(CN) – An insurance collective is suing California’s insurance commissioner, claiming its new mandate to make coverage more accessible to those in wildfire-prone areas will force cost increases.
California’s insurance industry pays into a fund called the California Fair Access to Insurance Requirements (FAIR) Plan, which provides wildfire coverage to those who have lost it or can’t afford it. Californians must purchase other types of coverage — such as protection against floods or theft — through the private market.
But last month, state insurance commissioner Ricardo Lara ordered FAIR to offer comprehensive insurance, hoping to save policyholders the burden of purchasing multiple plans.
According to FAIR’s lawsuit, filed Friday in the Central District of Los Angeles Superior Court, that directive is a no-go.

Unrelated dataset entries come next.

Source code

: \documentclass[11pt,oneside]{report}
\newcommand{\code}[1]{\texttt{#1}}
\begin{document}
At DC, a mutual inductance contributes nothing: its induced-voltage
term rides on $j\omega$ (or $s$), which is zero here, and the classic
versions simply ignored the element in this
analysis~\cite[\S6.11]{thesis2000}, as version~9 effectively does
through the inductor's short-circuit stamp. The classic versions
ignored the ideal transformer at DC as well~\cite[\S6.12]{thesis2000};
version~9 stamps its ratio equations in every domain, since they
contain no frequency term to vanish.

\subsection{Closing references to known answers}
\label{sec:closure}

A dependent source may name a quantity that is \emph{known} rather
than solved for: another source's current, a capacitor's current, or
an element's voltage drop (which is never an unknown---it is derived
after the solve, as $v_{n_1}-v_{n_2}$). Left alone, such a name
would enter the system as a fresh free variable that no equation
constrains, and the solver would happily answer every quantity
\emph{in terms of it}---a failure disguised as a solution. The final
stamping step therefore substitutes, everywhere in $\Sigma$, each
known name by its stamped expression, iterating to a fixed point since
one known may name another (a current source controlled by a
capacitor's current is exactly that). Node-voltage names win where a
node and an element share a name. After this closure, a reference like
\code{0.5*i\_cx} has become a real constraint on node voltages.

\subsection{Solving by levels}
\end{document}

FAIR says that the mandate is illegal because it interferes with FAIR’s plan to encourage “maximum use” of the private insurance market.

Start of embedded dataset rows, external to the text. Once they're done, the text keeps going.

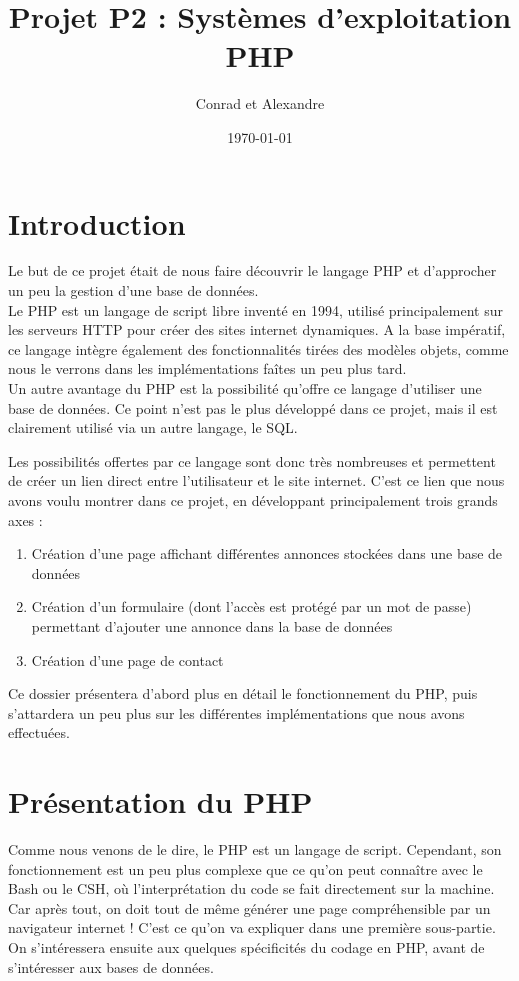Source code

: \documentclass{article}
\author{Conrad \bsc{Hillairet} et Alexandre \bsc{Vieira}}
\title{Projet P2 : Systèmes d'exploitation \\ \Large{PHP}}
\date{\today}
\begin{document}
\maketitle

\setcounter{tocdepth}{4}
\tableofcontents
\newpage

\section*{Introduction}
Le but de ce projet était de nous faire découvrir le langage PHP et d'approcher un peu la gestion d'une base de données. \\
Le PHP est un langage de script libre inventé en 1994, utilisé principalement sur les serveurs HTTP pour créer des sites internet dynamiques. A la base impératif, ce langage intègre également des fonctionnalités tirées des modèles objets, comme nous le verrons dans les implémentations faîtes un peu plus tard. \\
Un autre avantage du PHP est la possibilité qu'offre ce langage d'utiliser une base de données. Ce point n'est pas le plus développé dans ce projet, mais il est clairement utilisé via un autre langage, le SQL.

\bigskip
Les possibilités offertes par ce langage sont donc très nombreuses et permettent de créer un lien direct entre l'utilisateur et le site internet. C'est ce lien que nous avons voulu montrer dans ce projet, en développant principalement trois grands axes :
\begin{enumerate}
	\item Création d'une page affichant différentes annonces stockées dans une base de données
	\item Création d'un formulaire (dont l'accès est protégé par un mot de passe) permettant d'ajouter une annonce dans la base de données
	\item Création d'une page de contact
\end{enumerate}
Ce dossier présentera d'abord plus en détail le fonctionnement du PHP, puis s'attardera un peu plus sur les différentes implémentations que nous avons effectuées. 

\newpage
\section{Présentation du PHP}
Comme nous venons de le dire, le PHP est un langage de script. Cependant, son fonctionnement est un peu plus complexe que ce qu'on peut connaître avec le Bash ou le CSH, où l'interprétation du code se fait directement sur la machine.
Car après tout, on doit tout de même générer une page compréhensible par un navigateur internet ! C'est ce qu'on va expliquer dans une première sous-partie. On s'intéressera ensuite aux quelques spécificités du codage en PHP, avant de s'intéresser aux bases de données.
\end{document}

But Lara told AP News the lawsuit was “industry driven” and vowed to “protect consumers.”
“Insurers can’t have it both ways,” Lara said. “They cannot continue to cancel policyholders at an alarming rate, leaving them with the FAIR Plan as their only option, with woefully inadequate coverage.”
The Associated Press reports that private insurers dropped coverage for 350,000 policyholders in wildfire-prone areas since 2015.
Several years of devastating wildfires have undercut profitability for California’s insurers. According to the California Department of Insurance, the state’s insurance companies paid out $1.70 for every $1 collected in premiums last year.